### The task
All the data below goes into the copy word for word, but the pictures don't.
═══ The data ═══
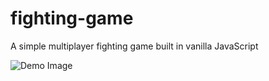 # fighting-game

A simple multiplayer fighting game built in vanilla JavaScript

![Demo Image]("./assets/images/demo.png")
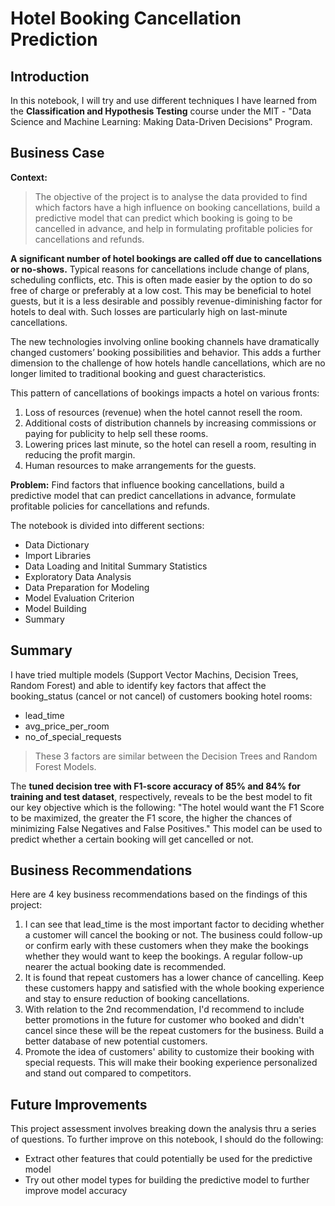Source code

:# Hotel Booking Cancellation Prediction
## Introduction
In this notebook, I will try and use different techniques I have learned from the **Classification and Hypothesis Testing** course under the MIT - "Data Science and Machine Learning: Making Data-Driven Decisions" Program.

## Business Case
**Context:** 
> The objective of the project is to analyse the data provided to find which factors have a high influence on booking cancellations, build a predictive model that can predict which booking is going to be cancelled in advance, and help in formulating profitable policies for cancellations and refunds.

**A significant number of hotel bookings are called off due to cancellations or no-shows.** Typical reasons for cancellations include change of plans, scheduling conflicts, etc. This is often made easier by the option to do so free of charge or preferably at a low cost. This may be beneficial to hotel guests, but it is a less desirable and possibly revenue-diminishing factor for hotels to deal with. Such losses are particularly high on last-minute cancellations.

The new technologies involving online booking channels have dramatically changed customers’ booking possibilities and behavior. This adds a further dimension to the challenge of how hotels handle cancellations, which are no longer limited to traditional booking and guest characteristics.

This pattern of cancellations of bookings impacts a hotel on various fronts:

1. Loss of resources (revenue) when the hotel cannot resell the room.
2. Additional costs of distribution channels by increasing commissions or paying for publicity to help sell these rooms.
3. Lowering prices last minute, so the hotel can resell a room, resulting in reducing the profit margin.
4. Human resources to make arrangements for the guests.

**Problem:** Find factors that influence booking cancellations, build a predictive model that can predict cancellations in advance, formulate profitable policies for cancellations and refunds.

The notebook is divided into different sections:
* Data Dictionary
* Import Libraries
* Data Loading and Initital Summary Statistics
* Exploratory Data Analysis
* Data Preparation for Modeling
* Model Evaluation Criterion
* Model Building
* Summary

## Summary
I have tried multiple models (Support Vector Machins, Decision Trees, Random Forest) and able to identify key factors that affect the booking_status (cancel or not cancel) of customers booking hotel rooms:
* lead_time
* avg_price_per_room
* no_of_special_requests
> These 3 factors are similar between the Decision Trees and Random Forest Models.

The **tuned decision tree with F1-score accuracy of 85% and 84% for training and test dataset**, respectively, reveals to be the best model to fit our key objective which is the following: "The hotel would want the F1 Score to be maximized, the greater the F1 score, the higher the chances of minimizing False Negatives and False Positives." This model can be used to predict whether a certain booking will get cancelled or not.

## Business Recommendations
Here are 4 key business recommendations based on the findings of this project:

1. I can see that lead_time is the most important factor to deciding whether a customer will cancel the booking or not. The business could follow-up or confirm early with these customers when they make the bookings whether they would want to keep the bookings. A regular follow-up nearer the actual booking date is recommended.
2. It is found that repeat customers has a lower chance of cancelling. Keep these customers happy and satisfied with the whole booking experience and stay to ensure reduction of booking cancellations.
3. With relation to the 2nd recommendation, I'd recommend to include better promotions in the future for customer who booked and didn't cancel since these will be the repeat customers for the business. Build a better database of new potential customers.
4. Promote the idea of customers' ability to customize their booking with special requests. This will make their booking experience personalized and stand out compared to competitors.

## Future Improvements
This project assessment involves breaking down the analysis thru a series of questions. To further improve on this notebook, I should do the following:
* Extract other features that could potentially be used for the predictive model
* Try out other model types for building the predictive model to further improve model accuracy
═══
### Expected output
 # fighting-game

A simple multiplayer fighting game built in vanilla JavaScript

![Demo Image]("./assets/images/demo.png")
Source code

:# Hotel Booking Cancellation Prediction
## Introduction
In this notebook, I will try and use different techniques I have learned from the **Classification and Hypothesis Testing** course under the MIT - "Data Science and Machine Learning: Making Data-Driven Decisions" Program.

## Business Case
**Context:** 
> The objective of the project is to analyse the data provided to find which factors have a high influence on booking cancellations, build a predictive model that can predict which booking is going to be cancelled in advance, and help in formulating profitable policies for cancellations and refunds.

**A significant number of hotel bookings are called off due to cancellations or no-shows.** Typical reasons for cancellations include change of plans, scheduling conflicts, etc. This is often made easier by the option to do so free of charge or preferably at a low cost. This may be beneficial to hotel guests, but it is a less desirable and possibly revenue-diminishing factor for hotels to deal with. Such losses are particularly high on last-minute cancellations.

The new technologies involving online booking channels have dramatically changed customers’ booking possibilities and behavior. This adds a further dimension to the challenge of how hotels handle cancellations, which are no longer limited to traditional booking and guest characteristics.

This pattern of cancellations of bookings impacts a hotel on various fronts:

1. Loss of resources (revenue) when the hotel cannot resell the room.
2. Additional costs of distribution channels by increasing commissions or paying for publicity to help sell these rooms.
3. Lowering prices last minute, so the hotel can resell a room, resulting in reducing the profit margin.
4. Human resources to make arrangements for the guests.

**Problem:** Find factors that influence booking cancellations, build a predictive model that can predict cancellations in advance, formulate profitable policies for cancellations and refunds.

The notebook is divided into different sections:
* Data Dictionary
* Import Libraries
* Data Loading and Initital Summary Statistics
* Exploratory Data Analysis
* Data Preparation for Modeling
* Model Evaluation Criterion
* Model Building
* Summary

## Summary
I have tried multiple models (Support Vector Machins, Decision Trees, Random Forest) and able to identify key factors that affect the booking_status (cancel or not cancel) of customers booking hotel rooms:
* lead_time
* avg_price_per_room
* no_of_special_requests
> These 3 factors are similar between the Decision Trees and Random Forest Models.

The **tuned decision tree with F1-score accuracy of 85% and 84% for training and test dataset**, respectively, reveals to be the best model to fit our key objective which is the following: "The hotel would want the F1 Score to be maximized, the greater the F1 score, the higher the chances of minimizing False Negatives and False Positives." This model can be used to predict whether a certain booking will get cancelled or not.

## Business Recommendations
Here are 4 key business recommendations based on the findings of this project:

1. I can see that lead_time is the most important factor to deciding whether a customer will cancel the booking or not. The business could follow-up or confirm early with these customers when they make the bookings whether they would want to keep the bookings. A regular follow-up nearer the actual booking date is recommended.
2. It is found that repeat customers has a lower chance of cancelling. Keep these customers happy and satisfied with the whole booking experience and stay to ensure reduction of booking cancellations.
3. With relation to the 2nd recommendation, I'd recommend to include better promotions in the future for customer who booked and didn't cancel since these will be the repeat customers for the business. Build a better database of new potential customers.
4. Promote the idea of customers' ability to customize their booking with special requests. This will make their booking experience personalized and stand out compared to competitors.

## Future Improvements
This project assessment involves breaking down the analysis thru a series of questions. To further improve on this notebook, I should do the following:
* Extract other features that could potentially be used for the predictive model
* Try out other model types for building the predictive model to further improve model accuracy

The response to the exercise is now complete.